On 2/11/14, 6:32 AM, Jakob Ovrum wrote:
On Tuesday, 11 February 2014 at 10:29:58 UTC, thedeemon wrote:
On Tuesday, 11 February 2014 at 04:36:28 UTC, Adam Wilson wrote:

The GC itself is an orthogonal issue to the compiler. The way I see
it, once the compiler can output precise information about the heap,
stack, and registers, you can build any GC you want without the
compiler requiring any knowledge of the GC.
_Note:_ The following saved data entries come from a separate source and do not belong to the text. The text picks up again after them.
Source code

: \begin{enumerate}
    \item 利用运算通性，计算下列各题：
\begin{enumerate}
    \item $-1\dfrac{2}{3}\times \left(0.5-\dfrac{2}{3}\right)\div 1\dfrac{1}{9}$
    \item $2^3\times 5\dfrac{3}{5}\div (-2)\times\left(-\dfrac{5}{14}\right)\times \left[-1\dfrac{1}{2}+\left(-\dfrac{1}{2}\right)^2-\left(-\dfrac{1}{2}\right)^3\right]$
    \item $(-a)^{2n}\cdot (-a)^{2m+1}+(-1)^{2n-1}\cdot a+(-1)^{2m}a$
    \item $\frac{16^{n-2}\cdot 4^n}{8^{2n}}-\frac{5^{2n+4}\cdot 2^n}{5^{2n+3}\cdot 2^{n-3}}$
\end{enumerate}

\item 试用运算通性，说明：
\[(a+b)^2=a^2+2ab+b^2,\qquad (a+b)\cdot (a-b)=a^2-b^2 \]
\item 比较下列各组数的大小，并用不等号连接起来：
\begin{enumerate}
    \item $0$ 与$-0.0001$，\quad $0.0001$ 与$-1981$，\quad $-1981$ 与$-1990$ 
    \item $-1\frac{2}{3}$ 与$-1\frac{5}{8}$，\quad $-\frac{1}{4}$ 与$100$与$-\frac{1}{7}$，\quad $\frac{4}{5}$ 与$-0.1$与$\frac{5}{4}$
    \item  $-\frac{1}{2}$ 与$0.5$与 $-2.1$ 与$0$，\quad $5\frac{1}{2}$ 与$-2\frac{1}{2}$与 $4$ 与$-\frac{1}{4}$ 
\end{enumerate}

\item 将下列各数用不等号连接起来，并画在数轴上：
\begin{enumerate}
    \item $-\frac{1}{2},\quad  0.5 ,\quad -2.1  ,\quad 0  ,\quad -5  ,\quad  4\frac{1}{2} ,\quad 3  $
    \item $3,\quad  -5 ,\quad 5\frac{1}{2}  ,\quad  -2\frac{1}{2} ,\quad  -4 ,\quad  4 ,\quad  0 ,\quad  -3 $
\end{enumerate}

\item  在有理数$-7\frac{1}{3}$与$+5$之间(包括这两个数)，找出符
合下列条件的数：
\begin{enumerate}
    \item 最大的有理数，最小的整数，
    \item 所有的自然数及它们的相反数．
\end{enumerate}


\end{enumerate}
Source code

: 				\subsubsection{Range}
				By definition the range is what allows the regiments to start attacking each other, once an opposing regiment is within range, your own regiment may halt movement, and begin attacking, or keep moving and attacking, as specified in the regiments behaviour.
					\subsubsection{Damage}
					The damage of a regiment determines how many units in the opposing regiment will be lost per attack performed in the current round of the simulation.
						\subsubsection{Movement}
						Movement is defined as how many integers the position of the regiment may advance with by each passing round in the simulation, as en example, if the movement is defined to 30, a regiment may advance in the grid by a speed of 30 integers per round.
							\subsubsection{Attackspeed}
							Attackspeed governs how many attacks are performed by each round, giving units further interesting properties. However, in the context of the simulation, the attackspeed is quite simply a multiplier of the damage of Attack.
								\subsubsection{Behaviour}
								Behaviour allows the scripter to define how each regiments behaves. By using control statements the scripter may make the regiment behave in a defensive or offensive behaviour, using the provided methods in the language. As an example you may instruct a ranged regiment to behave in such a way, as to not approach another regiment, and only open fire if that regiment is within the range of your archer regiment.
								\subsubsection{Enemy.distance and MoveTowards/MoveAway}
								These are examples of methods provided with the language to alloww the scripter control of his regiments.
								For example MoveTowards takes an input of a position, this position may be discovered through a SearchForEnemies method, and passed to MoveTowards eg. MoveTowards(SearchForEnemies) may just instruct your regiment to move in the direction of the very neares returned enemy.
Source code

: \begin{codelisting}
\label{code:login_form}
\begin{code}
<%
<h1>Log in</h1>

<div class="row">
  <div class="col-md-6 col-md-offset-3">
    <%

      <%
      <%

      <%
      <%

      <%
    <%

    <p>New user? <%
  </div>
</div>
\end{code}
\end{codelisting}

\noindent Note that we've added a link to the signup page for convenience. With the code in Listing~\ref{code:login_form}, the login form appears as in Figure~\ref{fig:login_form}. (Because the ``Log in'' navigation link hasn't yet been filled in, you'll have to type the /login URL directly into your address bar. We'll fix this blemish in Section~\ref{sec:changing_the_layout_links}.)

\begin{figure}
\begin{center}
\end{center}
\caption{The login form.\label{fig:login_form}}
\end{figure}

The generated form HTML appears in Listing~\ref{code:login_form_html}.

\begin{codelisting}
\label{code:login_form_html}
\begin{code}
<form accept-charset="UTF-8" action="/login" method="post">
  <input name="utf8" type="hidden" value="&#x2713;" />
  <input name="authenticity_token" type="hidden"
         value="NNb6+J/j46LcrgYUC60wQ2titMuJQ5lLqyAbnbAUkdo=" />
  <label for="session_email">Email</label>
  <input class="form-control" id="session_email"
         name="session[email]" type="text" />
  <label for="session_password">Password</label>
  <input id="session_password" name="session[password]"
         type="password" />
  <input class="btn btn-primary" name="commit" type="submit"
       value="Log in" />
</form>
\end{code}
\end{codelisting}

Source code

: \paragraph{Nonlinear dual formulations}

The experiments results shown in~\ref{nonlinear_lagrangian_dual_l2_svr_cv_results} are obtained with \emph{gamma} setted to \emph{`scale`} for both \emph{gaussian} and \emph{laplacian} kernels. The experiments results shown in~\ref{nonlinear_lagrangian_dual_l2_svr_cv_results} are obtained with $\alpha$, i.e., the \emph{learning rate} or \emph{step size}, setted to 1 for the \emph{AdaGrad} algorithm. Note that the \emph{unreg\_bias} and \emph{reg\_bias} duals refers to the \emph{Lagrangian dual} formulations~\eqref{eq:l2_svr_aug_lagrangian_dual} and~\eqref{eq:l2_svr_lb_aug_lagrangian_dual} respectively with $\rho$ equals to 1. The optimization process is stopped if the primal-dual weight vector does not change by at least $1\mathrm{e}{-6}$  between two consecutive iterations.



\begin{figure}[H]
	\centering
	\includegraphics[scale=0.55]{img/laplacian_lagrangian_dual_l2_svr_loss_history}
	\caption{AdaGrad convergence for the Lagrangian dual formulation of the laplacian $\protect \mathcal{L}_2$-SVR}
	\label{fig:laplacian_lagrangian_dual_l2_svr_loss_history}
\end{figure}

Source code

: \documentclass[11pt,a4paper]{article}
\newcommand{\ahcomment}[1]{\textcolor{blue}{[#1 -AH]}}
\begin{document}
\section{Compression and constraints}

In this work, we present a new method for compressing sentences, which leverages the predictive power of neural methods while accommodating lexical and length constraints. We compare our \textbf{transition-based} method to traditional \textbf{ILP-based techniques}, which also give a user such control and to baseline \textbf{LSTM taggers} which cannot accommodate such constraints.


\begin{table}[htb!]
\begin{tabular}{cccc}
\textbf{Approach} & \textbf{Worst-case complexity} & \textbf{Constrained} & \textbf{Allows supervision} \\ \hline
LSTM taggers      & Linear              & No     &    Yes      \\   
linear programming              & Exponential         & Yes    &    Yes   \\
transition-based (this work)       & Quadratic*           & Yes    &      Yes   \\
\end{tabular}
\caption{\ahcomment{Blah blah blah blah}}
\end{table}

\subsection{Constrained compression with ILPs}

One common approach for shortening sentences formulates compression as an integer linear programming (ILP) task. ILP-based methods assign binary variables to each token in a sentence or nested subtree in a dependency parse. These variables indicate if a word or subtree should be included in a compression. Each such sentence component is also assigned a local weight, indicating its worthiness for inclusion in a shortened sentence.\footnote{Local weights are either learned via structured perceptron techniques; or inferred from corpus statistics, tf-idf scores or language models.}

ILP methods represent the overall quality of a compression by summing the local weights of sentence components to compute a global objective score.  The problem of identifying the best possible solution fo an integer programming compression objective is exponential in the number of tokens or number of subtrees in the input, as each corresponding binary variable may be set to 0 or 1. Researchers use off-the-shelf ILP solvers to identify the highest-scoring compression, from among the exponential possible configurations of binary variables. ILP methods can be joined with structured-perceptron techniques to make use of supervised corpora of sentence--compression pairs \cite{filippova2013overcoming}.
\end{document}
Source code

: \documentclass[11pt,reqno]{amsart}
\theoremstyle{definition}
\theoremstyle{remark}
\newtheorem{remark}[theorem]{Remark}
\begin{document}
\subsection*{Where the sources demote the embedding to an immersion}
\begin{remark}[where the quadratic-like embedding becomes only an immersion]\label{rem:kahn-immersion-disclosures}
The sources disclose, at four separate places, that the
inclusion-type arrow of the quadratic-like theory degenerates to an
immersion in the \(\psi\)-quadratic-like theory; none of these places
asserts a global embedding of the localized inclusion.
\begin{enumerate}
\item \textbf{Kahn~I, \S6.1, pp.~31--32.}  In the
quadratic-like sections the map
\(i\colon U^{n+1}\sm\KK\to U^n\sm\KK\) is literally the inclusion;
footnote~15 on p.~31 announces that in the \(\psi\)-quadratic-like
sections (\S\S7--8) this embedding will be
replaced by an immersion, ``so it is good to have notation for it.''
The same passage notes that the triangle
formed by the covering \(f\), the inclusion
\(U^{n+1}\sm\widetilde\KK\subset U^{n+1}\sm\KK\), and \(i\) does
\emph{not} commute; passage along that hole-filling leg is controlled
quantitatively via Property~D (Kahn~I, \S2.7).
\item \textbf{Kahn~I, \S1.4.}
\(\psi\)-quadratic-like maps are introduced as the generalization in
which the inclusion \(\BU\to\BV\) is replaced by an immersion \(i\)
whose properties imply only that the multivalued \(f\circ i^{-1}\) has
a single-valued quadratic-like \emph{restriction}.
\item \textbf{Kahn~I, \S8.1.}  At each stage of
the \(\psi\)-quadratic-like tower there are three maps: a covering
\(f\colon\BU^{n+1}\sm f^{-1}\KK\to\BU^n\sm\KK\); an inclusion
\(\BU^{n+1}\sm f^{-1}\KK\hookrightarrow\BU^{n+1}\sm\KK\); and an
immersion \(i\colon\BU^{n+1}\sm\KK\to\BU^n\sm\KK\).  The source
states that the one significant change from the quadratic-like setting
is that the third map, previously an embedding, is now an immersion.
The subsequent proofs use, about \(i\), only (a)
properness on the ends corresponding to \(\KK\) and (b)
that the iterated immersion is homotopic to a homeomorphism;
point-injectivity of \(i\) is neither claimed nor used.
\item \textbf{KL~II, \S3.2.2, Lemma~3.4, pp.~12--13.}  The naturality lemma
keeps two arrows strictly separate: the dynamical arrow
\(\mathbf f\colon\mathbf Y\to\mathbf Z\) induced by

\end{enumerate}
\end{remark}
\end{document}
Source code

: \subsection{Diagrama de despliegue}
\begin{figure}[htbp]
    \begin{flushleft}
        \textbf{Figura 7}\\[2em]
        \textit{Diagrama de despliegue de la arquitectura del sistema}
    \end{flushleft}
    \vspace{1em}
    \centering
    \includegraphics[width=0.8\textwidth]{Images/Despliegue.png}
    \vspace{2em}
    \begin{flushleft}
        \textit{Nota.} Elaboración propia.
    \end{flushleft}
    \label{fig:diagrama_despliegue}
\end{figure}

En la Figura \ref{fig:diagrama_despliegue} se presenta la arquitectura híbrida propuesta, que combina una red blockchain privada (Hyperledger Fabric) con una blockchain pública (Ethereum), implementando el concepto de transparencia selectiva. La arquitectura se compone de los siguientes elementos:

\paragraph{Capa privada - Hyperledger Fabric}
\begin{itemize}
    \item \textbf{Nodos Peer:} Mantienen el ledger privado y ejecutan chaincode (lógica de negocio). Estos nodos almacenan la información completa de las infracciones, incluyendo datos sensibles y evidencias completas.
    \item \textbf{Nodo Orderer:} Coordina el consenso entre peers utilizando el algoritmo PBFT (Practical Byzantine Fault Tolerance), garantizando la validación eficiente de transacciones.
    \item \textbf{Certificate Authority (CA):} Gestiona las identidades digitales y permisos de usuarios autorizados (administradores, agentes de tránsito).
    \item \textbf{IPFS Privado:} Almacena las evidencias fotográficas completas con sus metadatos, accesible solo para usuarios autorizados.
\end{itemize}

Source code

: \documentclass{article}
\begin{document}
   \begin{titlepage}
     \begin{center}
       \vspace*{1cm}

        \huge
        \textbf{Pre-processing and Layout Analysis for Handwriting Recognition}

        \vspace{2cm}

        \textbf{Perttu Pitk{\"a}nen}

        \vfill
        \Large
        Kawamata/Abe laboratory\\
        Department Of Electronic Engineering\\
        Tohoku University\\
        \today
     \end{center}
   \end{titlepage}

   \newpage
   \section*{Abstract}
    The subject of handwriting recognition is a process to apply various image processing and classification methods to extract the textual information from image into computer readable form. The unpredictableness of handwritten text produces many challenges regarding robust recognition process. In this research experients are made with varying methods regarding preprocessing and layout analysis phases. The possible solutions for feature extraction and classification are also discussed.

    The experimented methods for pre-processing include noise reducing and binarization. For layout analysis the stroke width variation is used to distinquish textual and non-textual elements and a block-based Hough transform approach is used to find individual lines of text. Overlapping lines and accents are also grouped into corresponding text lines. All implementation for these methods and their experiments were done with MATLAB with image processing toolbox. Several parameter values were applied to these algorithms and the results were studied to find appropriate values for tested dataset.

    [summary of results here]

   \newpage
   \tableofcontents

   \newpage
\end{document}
If you want a fast GC it needs to be generational, i.e. most of the
times scan just a portion of heap where young objects live (because
most objects die young), not scan whole heap each time (as in current
D GC). However in a mutable language that young/old generation split
usually requires write barriers: compiler must emit code differently:
each time a pointer field of a heap object is mutated it must check
whether it's a link from old gen to young gen and remember that link
(or just mark the page for scanning). So to have a generational GC in
a mutable language you need to change the codegen as well. At least
this is how most mature GCs work.

D code has different allocation patterns from Java and C#. In idiomatic
D, young GC-allocated objects are probably much fewer.

I agree this is a good hypothesis (without having measured). My suspicion is a good GC for D is different from a good GC for Java or C#.